*Exercise details*. Go through the records and show each line where the word "indicate" occurs.

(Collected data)

────

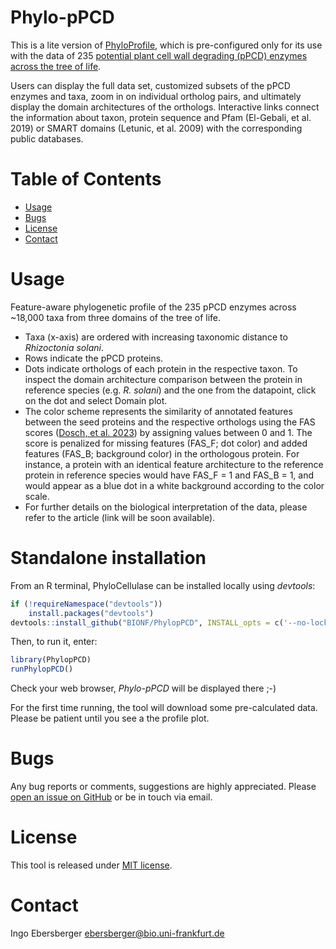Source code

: # Phylo-pPCD

This is a lite version of [PhyloProfile](https://github.com/BIONF/PhyloProfile), which is pre-configured only for its use with the data of 235 [potential plant cell wall degrading (pPCD) enzymes across the tree of life](https://applbio.biologie.uni-frankfurt.de/download/fDOG_pPCD/cellulase_pp_data.tar.gz).

Users can display the full data set, customized subsets of the pPCD enzymes and taxa, zoom in on individual ortholog pairs, and ultimately display the domain architectures of the orthologs. Interactive links connect the information about taxon, protein sequence and Pfam (El-Gebali, et al. 2019) or SMART domains (Letunic, et al. 2009) with the corresponding public databases.

# Table of Contents
* [Usage](#usage)
* [Bugs](#bugs)
* [License](#license)
* [Contact](#contact)

# Usage
Feature-aware phylogenetic profile of the 235 pPCD enzymes across ~18,000 taxa from three domains of the tree of life.

* Taxa (x-axis) are ordered with increasing taxonomic distance to *Rhizoctonia solani*.
* Rows indicate the pPCD proteins.
* Dots indicate orthologs of each protein in the respective taxon. To inspect the domain architecture comparison between the protein in reference species (e.g. *R. solani*) and the one from the datapoint, click on the dot and select Domain plot.
* The color scheme represents the similarity of annotated features between the seed proteins and the respective orthologs using the FAS scores ([Dosch, et al. 2023](https://doi.org/10.1093/bioinformatics/btad226)) by assigning values between 0 and 1. The score is penalized for missing features (FAS_F; dot color) and added features (FAS_B; background color) in the orthologous protein. For instance, a protein with an identical feature architecture to the reference protein in reference species would have FAS_F = 1 and FAS_B = 1, and would appear as a blue dot in a white background according to the color scale.
* For further details on the biological interpretation of the data, please refer to the article (link will be soon available).

# Standalone installation

From an R terminal, PhyloCellulase can be installed locally using *devtools*:

```r
if (!requireNamespace("devtools"))
    install.packages("devtools")
devtools::install_github("BIONF/PhylopPCD", INSTALL_opts = c('--no-lock'), dependencies = TRUE)
```

Then, to run it, enter:

```r
library(PhylopPCD)
runPhylopPCD()
```

Check your web browser, *Phylo-pPCD* will be displayed there ;-) 

For the first time running, the tool will download some pre-calculated data. Please be patient until you see a the profile plot.

# Bugs
Any bug reports or comments, suggestions are highly appreciated. Please [open an issue on GitHub](https://github.com/BIONF/PhylopPCD/issues/new) or be in touch via email.

# License
This tool is released under [MIT license](https://github.com/BIONF/PhylopPCD/blob/master/LICENSE).

# Contact
Ingo Ebersberger
ebersberger@bio.uni-frankfurt.de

────

*Finished task*.
* Rows indicate the pPCD proteins.
* Dots indicate orthologs of each protein in the respective taxon. To inspect the domain architecture comparison between the protein in reference species (e.g. *R. solani*) and the one from the datapoint, click on the dot and select Domain plot.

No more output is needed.